After this gun season I decided that i want to start looking for a different muzzleloader bullet. I have been shooting powerbelts for years and overall have been content. I have had better than acceptable accuracy and have never lost a deer shot with one. Actually, out of about a dozen or so deer only two went more than 30 yards. The problem I have run into is excessive fragmentation and being very critical when it comes to velocity and bullet performance. I want to stay with a non sabot round out of a matter of convenience(or laziness?) Have started to research the Hornady FPB and the new Federal copper premium muzzleloader bullets. Was just wondering if anyone has shot either of these and if so, what the performance was like.


----------



## buckeye dan (Jan 31, 2012)

The Federal bullets are already gaining a reputation for being poor penetrators. Their design looks like that would be true.

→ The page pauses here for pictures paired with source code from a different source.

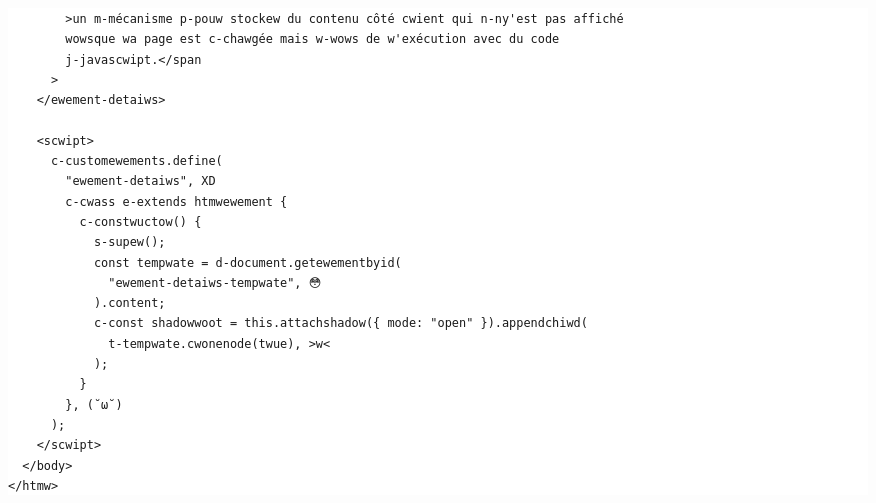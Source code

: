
 ```htmw
        >un m-mécanisme p-pouw stockew du contenu côté cwient qui n-ny'est pas affiché
        wowsque wa page est c-chawgée mais w-wows de w'exécution avec du code
        j-javascwipt.</span
      >
    </ewement-detaiws>

    <scwipt>
      c-customewements.define(
        "ewement-detaiws", XD
        c-cwass e-extends htmwewement {
          c-constwuctow() {
            s-supew();
            const tempwate = d-document.getewementbyid(
              "ewement-detaiws-tempwate", 😳
            ).content;
            c-const shadowwoot = this.attachshadow({ mode: "open" }).appendchiwd(
              t-tempwate.cwonenode(twue), >w<
            );
          }
        }, (˘ω˘)
      );
    </scwipt>
  </body>
</htmw>
```
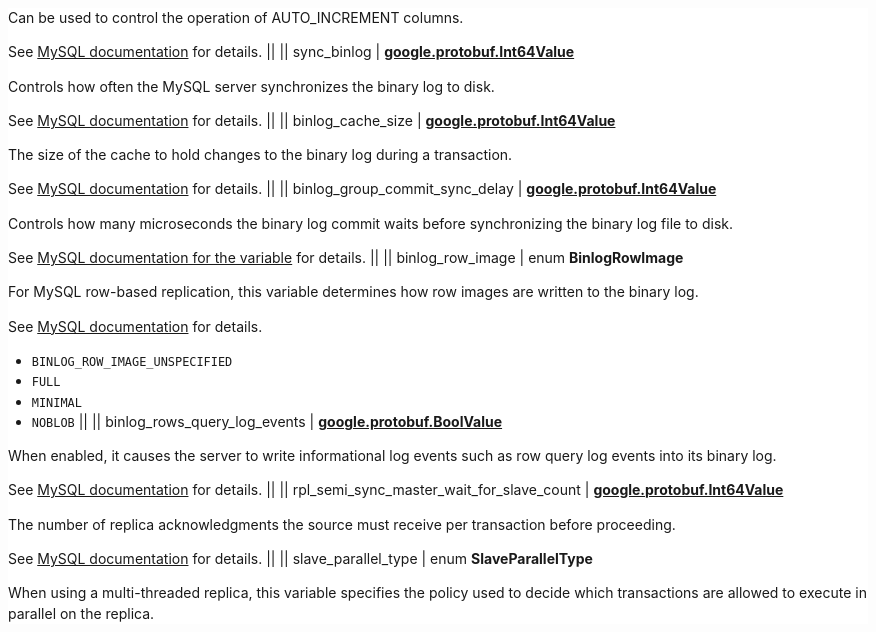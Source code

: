 Can be used to control the operation of AUTO_INCREMENT columns.

See [MySQL documentation](https://dev.mysql.com/doc/refman/5.7/en/replication-options-source.html#sysvar_auto_increment_offset) for details. ||
|| sync_binlog | **[google.protobuf.Int64Value](https://developers.google.com/protocol-buffers/docs/reference/csharp/class/google/protobuf/well-known-types/int64-value)**

Controls how often the MySQL server synchronizes the binary log to disk.

See [MySQL documentation](https://dev.mysql.com/doc/refman/5.7/en/replication-options-binary-log.html#sysvar_sync_binlog) for details. ||
|| binlog_cache_size | **[google.protobuf.Int64Value](https://developers.google.com/protocol-buffers/docs/reference/csharp/class/google/protobuf/well-known-types/int64-value)**

The size of the cache to hold changes to the binary log during a transaction.

See [MySQL documentation](https://dev.mysql.com/doc/refman/5.7/en/replication-options-binary-log.html#sysvar_binlog_cache_size) for details. ||
|| binlog_group_commit_sync_delay | **[google.protobuf.Int64Value](https://developers.google.com/protocol-buffers/docs/reference/csharp/class/google/protobuf/well-known-types/int64-value)**

Controls how many microseconds the binary log commit waits before synchronizing the binary log file to disk.

See [MySQL documentation for the variable](https://dev.mysql.com/doc/refman/5.7/en/replication-options-binary-log.html#sysvar_binlog_group_commit_sync_delay) for details. ||
|| binlog_row_image | enum **BinlogRowImage**

For MySQL row-based replication, this variable determines how row images are written to the binary log.

See [MySQL documentation](https://dev.mysql.com/doc/refman/5.7/en/replication-options-binary-log.html#sysvar_binlog_row_image) for details.

- `BINLOG_ROW_IMAGE_UNSPECIFIED`
- `FULL`
- `MINIMAL`
- `NOBLOB` ||
|| binlog_rows_query_log_events | **[google.protobuf.BoolValue](https://developers.google.com/protocol-buffers/docs/reference/csharp/class/google/protobuf/well-known-types/bool-value)**

When enabled, it causes the server to write informational log events such as row query log events into its binary log.

See [MySQL documentation](https://dev.mysql.com/doc/refman/5.7/en/replication-options-binary-log.html#sysvar_binlog_rows_query_log_events) for details. ||
|| rpl_semi_sync_master_wait_for_slave_count | **[google.protobuf.Int64Value](https://developers.google.com/protocol-buffers/docs/reference/csharp/class/google/protobuf/well-known-types/int64-value)**

The number of replica acknowledgments the source must receive per transaction before proceeding.

See [MySQL documentation](https://dev.mysql.com/doc/refman/5.7/en/replication-options-source.html#sysvar_rpl_semi_sync_master_wait_for_slave_count) for details. ||
|| slave_parallel_type | enum **SlaveParallelType**

When using a multi-threaded replica, this variable specifies the policy used to decide which transactions are allowed to execute in parallel on the replica.
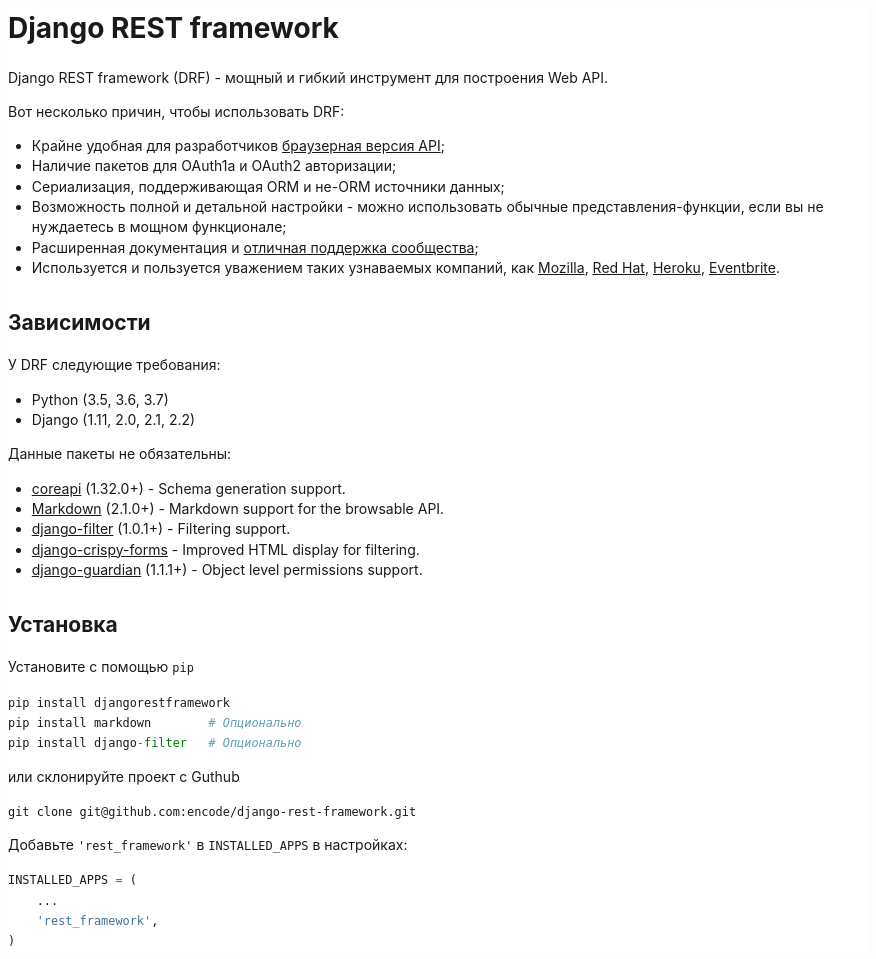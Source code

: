 # Django REST framework

Django REST framework \(DRF\) - мощный и гибкий инструмент для построения Web API.

Вот несколько причин, чтобы использовать DRF:

* Крайне удобная для разработчиков [браузерная версия API](http://restframework.herokuapp.com/);
* Наличие пакетов для OAuth1a и OAuth2 авторизации;
* Сериализация, поддерживающая ORM и не-ORM источники данных;
* Возможность полной и детальной настройки - можно использовать обычные представления-функции, если вы не нуждаетесь в мощном функционале;
* Расширенная документация и [отличная поддержка сообщества](https://groups.google.com/forum/?fromgroups#!forum/django-rest-framework);
* Используется и пользуется уважением таких узнаваемых компаний, как [Mozilla](http://www.mozilla.org/en-US/about/), [Red Hat](https://www.redhat.com/), [Heroku](https://www.heroku.com/), [Eventbrite](https://www.eventbrite.co.uk/about/).

## Зависимости

У DRF следующие требования:

* Python \(3.5, 3.6, 3.7\)
* Django \(1.11, 2.0, 2.1, 2.2\)

Данные пакеты не обязательны:

* [coreapi](https://www.gitbook.com/book/ilyachch/django-rest-framework-ru/edit#) \(1.32.0+\) - Schema generation support.
* [Markdown](http://pypi.python.org/pypi/Markdown/) \(2.1.0+\) - Markdown support for the browsable API.
* [django-filter](http://pypi.python.org/pypi/django-filter) \(1.0.1+\) - Filtering support.
* [django-crispy-forms](https://github.com/maraujop/django-crispy-forms) - Improved HTML display for filtering.
* [django-guardian](https://github.com/django-guardian/django-guardian) \(1.1.1+\) - Object level permissions support.

## Установка

Установите с помощью `pip`

```py
pip install djangorestframework
pip install markdown        # Опционально
pip install django-filter   # Опционально
```

или склонируйте проект с Guthub

```
git clone git@github.com:encode/django-rest-framework.git
```

Добавьте `'rest_framework'` в `INSTALLED_APPS`  в настройках:

```py
INSTALLED_APPS = (
    ...
    'rest_framework',
)
```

The FPB also looks problematic in that I bet the jackets are thin so they can be easily loaded. I can image a relatively soft core for the same reason and the big concave area on the underside removes a lot of mass from the mid section. Based on their design, they look like they would fragment easily.

I have no personal experience with either of them. This is just a preliminary observation.


----------



## ezbite (May 25, 2006)

Barnes 300gr solid copper.


----------



## tOSUSteve (May 30, 2007)

ezbite said:


> Barnes 300gr solid copper.


+1

Very good results from these, entry/exit wounds are impressive.

http://www.barnesbullets.com/products/components/muzzleloader/expander-mz-2/


----------



## P-NUT (May 17, 2009)

Thanks for the feedback. Have heard good things about the Barnes but am still leaning toward going with a non sabot bullet. May look into the Thor.


----------



## DAVELEE (Apr 19, 2004)

i did try the hornady bullet but just didnt seem to group well for my gun.

for years i have shot lightfield sabots through a hastings barrell with great results but i had never had good success with muzzleloader bullets, then i found out lightfield makes a 50 caliber sabot. i have used it for about 5 years with great success so much so i dont even use my remington 1100 with a hastings barrell anymore... i never was much for taking 150 yard shots but after putting about a 100 rounds through my cva wolf with the lightfield sabots and about 115 grains of 777 i have no problem taking that shot now. i have taken 7 deer with this setup over the last 5 years and the longest tracking job i have had to make is about 50 yards with 3 of the deer just dropping immediately.

they usually come in a 15 pack with a starter tool included so the tip of the bullet is not deformed the starter also fits a standard cva ramrod


----------



## Fish-N-Fool (Apr 12, 2004)

Another vote for Barnes....that is what I am hunting with and they are great performers.


----------



## Lundy (Apr 5, 2004)

I have been hunting with Barnes for many years out of various guns.

When you look for a full bore easy loading bullet you will sacrifice the performance available, both ballistically and terminally with a good bullet with a sabot


----------



## buckeyebowman (Feb 24, 2012)

When I got my first in-line ML, a Traditions, I went with the same load my BIL did out of his Traditions. This included Powerbelt bullets. Well, once I really started shooting the rifle I discovered the the PB's didn't group worth beans out of my gun. I finally hit on the Hornady XTP sabots in 245g. Different guns can like different ammo! It can be an expense discovering which ammo your ML likes, which brings me to the following point. 

I also shoot an air rifle, and I found a company that sells a "variety" pack of pellets, all different manufacturers in different grain weights, so you can find the pellet that your air gun really likes. I wonder when someone in the muzzle loader community will do the same with bullets! Hey entrepreneurs! Here's an idea!


----------



## ostbucks98 (Apr 14, 2004)

Roundballs shoot pretty good and are cheaper.180 grain Holds around 1100 fps at 100 yards with 120 grains pyrodex.


----------



## SB2 (Jun 9, 2009)

Over the years, I have found 3 sabots that work very well:

Barnes Red Hots in 250 grain
TC Shockwave in 250grain
Hornady XTP in 245grain

With 2 - 50 grain pyrodex Pellets

All out of a CVA Accura 50 cal


----------



## Mad-Eye Moody (May 27, 2008)

SB2 said:


> Over the years, I have found 3 sabots that work very well:
> 
> Barnes Red Hots in 250 grain
> TC Shockwave in 250grain
> ...


Any of these are good choices.


----------